* Stored data entries:
-------------------------

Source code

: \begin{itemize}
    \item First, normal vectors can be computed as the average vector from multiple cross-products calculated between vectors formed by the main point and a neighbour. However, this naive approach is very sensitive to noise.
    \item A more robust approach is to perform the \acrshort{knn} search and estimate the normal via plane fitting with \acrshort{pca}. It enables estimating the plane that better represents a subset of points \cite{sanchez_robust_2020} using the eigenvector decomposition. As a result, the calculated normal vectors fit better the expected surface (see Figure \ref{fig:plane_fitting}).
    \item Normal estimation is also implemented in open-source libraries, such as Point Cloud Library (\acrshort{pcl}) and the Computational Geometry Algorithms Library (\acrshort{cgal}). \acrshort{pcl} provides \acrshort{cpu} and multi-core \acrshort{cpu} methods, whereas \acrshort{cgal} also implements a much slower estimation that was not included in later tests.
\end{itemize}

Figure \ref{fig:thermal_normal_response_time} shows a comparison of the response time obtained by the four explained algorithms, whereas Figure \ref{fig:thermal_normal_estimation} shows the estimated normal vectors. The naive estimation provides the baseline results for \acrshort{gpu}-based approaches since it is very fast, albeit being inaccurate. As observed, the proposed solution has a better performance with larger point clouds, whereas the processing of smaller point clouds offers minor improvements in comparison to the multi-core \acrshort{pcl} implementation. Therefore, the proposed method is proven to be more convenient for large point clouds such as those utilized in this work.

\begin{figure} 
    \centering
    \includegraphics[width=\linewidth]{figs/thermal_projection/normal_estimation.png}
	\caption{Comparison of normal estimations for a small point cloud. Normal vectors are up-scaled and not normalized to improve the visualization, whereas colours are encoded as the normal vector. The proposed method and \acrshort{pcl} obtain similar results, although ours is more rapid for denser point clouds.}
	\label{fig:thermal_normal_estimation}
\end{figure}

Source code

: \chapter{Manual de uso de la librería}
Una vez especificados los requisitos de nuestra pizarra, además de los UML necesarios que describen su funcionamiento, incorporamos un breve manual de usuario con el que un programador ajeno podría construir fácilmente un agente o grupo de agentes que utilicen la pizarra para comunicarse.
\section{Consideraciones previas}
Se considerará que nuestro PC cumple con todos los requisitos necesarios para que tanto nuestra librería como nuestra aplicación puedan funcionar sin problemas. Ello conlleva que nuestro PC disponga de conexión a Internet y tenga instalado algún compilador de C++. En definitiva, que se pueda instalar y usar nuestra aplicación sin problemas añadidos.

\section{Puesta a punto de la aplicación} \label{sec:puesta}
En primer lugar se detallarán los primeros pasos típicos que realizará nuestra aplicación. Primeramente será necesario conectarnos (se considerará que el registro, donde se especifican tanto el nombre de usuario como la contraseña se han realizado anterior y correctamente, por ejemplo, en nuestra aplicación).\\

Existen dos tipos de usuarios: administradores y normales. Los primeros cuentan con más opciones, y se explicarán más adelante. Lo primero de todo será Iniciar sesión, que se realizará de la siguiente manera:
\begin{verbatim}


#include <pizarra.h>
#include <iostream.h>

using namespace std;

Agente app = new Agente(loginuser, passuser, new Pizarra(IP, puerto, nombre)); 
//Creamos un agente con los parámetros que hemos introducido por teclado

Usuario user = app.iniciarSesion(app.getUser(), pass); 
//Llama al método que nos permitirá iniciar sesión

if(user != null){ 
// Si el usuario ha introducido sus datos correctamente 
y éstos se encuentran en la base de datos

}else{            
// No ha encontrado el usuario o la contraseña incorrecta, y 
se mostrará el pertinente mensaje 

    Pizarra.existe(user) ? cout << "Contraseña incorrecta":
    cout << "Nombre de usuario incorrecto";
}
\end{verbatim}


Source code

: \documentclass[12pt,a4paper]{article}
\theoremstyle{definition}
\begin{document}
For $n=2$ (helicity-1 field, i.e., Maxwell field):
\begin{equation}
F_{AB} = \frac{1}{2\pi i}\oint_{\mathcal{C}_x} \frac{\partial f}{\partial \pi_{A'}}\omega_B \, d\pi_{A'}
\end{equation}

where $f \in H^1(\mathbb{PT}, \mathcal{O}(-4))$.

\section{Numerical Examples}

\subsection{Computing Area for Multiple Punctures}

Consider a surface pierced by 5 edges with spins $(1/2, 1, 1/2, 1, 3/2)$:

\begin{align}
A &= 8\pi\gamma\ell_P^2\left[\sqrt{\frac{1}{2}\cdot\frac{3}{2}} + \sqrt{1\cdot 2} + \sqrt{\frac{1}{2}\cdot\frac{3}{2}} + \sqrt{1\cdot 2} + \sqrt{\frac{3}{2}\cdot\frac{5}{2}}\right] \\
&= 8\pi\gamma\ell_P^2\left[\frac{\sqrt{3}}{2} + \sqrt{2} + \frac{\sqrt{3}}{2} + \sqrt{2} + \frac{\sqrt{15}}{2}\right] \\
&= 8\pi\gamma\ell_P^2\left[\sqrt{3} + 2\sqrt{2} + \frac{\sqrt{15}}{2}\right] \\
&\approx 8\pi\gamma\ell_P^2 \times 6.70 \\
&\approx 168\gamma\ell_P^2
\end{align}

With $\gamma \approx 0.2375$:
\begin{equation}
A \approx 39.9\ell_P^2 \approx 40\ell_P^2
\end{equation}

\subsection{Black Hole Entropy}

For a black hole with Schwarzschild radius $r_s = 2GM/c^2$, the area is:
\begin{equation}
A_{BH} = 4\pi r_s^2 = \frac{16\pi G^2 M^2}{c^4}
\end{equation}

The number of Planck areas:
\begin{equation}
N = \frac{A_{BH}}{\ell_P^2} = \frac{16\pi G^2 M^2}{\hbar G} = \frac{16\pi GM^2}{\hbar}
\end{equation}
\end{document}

-------------------------

* DIRECTIONS:
The data above should be reproduced in full, word for word.

* TASK RESULT:
Source code

: \begin{itemize}
    \item First, normal vectors can be computed as the average vector from multiple cross-products calculated between vectors formed by the main point and a neighbour. However, this naive approach is very sensitive to noise.
    \item A more robust approach is to perform the \acrshort{knn} search and estimate the normal via plane fitting with \acrshort{pca}. It enables estimating the plane that better represents a subset of points \cite{sanchez_robust_2020} using the eigenvector decomposition. As a result, the calculated normal vectors fit better the expected surface (see Figure \ref{fig:plane_fitting}).
    \item Normal estimation is also implemented in open-source libraries, such as Point Cloud Library (\acrshort{pcl}) and the Computational Geometry Algorithms Library (\acrshort{cgal}). \acrshort{pcl} provides \acrshort{cpu} and multi-core \acrshort{cpu} methods, whereas \acrshort{cgal} also implements a much slower estimation that was not included in later tests.
\end{itemize}

Figure \ref{fig:thermal_normal_response_time} shows a comparison of the response time obtained by the four explained algorithms, whereas Figure \ref{fig:thermal_normal_estimation} shows the estimated normal vectors. The naive estimation provides the baseline results for \acrshort{gpu}-based approaches since it is very fast, albeit being inaccurate. As observed, the proposed solution has a better performance with larger point clouds, whereas the processing of smaller point clouds offers minor improvements in comparison to the multi-core \acrshort{pcl} implementation. Therefore, the proposed method is proven to be more convenient for large point clouds such as those utilized in this work.

\begin{figure} 
    \centering
    \includegraphics[width=\linewidth]{figs/thermal_projection/normal_estimation.png}
	\caption{Comparison of normal estimations for a small point cloud. Normal vectors are up-scaled and not normalized to improve the visualization, whereas colours are encoded as the normal vector. The proposed method and \acrshort{pcl} obtain similar results, although ours is more rapid for denser point clouds.}
	\label{fig:thermal_normal_estimation}
\end{figure}

Source code

: \chapter{Manual de uso de la librería}
Una vez especificados los requisitos de nuestra pizarra, además de los UML necesarios que describen su funcionamiento, incorporamos un breve manual de usuario con el que un programador ajeno podría construir fácilmente un agente o grupo de agentes que utilicen la pizarra para comunicarse.
\section{Consideraciones previas}
Se considerará que nuestro PC cumple con todos los requisitos necesarios para que tanto nuestra librería como nuestra aplicación puedan funcionar sin problemas. Ello conlleva que nuestro PC disponga de conexión a Internet y tenga instalado algún compilador de C++. En definitiva, que se pueda instalar y usar nuestra aplicación sin problemas añadidos.

\section{Puesta a punto de la aplicación} \label{sec:puesta}
En primer lugar se detallarán los primeros pasos típicos que realizará nuestra aplicación. Primeramente será necesario conectarnos (se considerará que el registro, donde se especifican tanto el nombre de usuario como la contraseña se han realizado anterior y correctamente, por ejemplo, en nuestra aplicación).\\

Existen dos tipos de usuarios: administradores y normales. Los primeros cuentan con más opciones, y se explicarán más adelante. Lo primero de todo será Iniciar sesión, que se realizará de la siguiente manera:
\begin{verbatim}


#include <pizarra.h>
#include <iostream.h>

using namespace std;

Agente app = new Agente(loginuser, passuser, new Pizarra(IP, puerto, nombre)); 
//Creamos un agente con los parámetros que hemos introducido por teclado

Usuario user = app.iniciarSesion(app.getUser(), pass); 
//Llama al método que nos permitirá iniciar sesión

if(user != null){ 
// Si el usuario ha introducido sus datos correctamente 
y éstos se encuentran en la base de datos

}else{            
// No ha encontrado el usuario o la contraseña incorrecta, y 
se mostrará el pertinente mensaje 

    Pizarra.existe(user) ? cout << "Contraseña incorrecta":
    cout << "Nombre de usuario incorrecto";
}
\end{verbatim}


Source code

: \documentclass[12pt,a4paper]{article}
\theoremstyle{definition}
\begin{document}
For $n=2$ (helicity-1 field, i.e., Maxwell field):
\begin{equation}
F_{AB} = \frac{1}{2\pi i}\oint_{\mathcal{C}_x} \frac{\partial f}{\partial \pi_{A'}}\omega_B \, d\pi_{A'}
\end{equation}

where $f \in H^1(\mathbb{PT}, \mathcal{O}(-4))$.

\section{Numerical Examples}

\subsection{Computing Area for Multiple Punctures}

Consider a surface pierced by 5 edges with spins $(1/2, 1, 1/2, 1, 3/2)$:

\begin{align}
A &= 8\pi\gamma\ell_P^2\left[\sqrt{\frac{1}{2}\cdot\frac{3}{2}} + \sqrt{1\cdot 2} + \sqrt{\frac{1}{2}\cdot\frac{3}{2}} + \sqrt{1\cdot 2} + \sqrt{\frac{3}{2}\cdot\frac{5}{2}}\right] \\
&= 8\pi\gamma\ell_P^2\left[\frac{\sqrt{3}}{2} + \sqrt{2} + \frac{\sqrt{3}}{2} + \sqrt{2} + \frac{\sqrt{15}}{2}\right] \\
&= 8\pi\gamma\ell_P^2\left[\sqrt{3} + 2\sqrt{2} + \frac{\sqrt{15}}{2}\right] \\
&\approx 8\pi\gamma\ell_P^2 \times 6.70 \\
&\approx 168\gamma\ell_P^2
\end{align}

With $\gamma \approx 0.2375$:
\begin{equation}
A \approx 39.9\ell_P^2 \approx 40\ell_P^2
\end{equation}

\subsection{Black Hole Entropy}

For a black hole with Schwarzschild radius $r_s = 2GM/c^2$, the area is:
\begin{equation}
A_{BH} = 4\pi r_s^2 = \frac{16\pi G^2 M^2}{c^4}
\end{equation}

The number of Planck areas:
\begin{equation}
N = \frac{A_{BH}}{\ell_P^2} = \frac{16\pi G^2 M^2}{\hbar G} = \frac{16\pi GM^2}{\hbar}
\end{equation}
\end{document}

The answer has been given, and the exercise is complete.